Может, это еще какие-нибудь власти? Может, не округа, а штата? М-р Смит, главный Арахис штата... И, разумеется, его помощники. Как ни крути, если им почему-то вздумалось меня купить, уж явно не для чего-нибудь хорошего. Это я знал. Но я хотел знать больше. Поэтому и спросил Родни Слоута. Он не дружил со мной, со мной никто не дружил, но по крайней мере и не враждовал; к тому же все знали, что он читает книги.
- Родни, есть на свете такая штука, Арахисы?
Он кивнул. "Они живут под землей в норах", - сказал он.
Примерно лет этак десять тому назад я вдруг сообразил, что он имел тогда в виду, конечно же, _сусликов_, и я пролил кофе прямо на себя и ошпарил ноту. Когда он сообщил мне, что они живут под землей в норах, я понятия не имел, о чем он тогда подумал. _Они живут под землей в норах!_ О, это страшней всего, что только можно себе представить.
Старый пес понял, что ему удалось задеть меня за живое, и это подействовало словно запах крови. Он не унимался ни на минуту.
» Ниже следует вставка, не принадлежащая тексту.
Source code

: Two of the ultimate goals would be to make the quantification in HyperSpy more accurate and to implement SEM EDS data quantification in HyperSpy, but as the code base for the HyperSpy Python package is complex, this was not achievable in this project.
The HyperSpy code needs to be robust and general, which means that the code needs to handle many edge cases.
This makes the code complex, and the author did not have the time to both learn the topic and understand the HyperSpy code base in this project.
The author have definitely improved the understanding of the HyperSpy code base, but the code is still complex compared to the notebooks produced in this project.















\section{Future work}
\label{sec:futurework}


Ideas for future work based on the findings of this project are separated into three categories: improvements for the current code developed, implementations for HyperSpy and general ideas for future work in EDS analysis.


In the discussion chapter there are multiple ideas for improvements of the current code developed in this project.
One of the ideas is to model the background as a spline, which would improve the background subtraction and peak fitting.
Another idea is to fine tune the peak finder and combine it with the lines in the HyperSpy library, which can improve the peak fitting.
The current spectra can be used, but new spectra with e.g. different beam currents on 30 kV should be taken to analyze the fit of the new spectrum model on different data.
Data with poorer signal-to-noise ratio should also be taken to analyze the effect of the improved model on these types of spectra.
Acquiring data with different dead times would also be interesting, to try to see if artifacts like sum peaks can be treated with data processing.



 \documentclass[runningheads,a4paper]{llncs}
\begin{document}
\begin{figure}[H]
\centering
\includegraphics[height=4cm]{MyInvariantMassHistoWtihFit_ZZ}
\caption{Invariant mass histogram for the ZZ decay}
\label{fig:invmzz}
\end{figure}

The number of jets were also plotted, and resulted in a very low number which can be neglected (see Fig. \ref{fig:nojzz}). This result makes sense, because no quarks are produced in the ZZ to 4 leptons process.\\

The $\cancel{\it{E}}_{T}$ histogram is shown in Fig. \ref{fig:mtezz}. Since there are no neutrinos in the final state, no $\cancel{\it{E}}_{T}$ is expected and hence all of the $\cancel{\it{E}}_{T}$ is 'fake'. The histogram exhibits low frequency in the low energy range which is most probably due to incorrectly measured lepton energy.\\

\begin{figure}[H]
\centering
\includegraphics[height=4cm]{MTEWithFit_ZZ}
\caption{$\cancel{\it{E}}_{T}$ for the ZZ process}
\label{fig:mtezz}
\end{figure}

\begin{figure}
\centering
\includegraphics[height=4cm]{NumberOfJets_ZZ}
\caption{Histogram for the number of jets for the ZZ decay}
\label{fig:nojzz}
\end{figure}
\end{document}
Без конца: сделай то, сделай это, чтоб ты не смел делать того и этого, иначе я продам тебя Арахисам, не сойти мне с этого места... И я все делал, пребывая в смертном страхе, почти что: хоть он и не сказал ни разу, что Арахисы меня убьют или вообще что-то мне сделают. Откуда мне знать, что этого не произойдет? _Они живут под землей в норах_, так ведь?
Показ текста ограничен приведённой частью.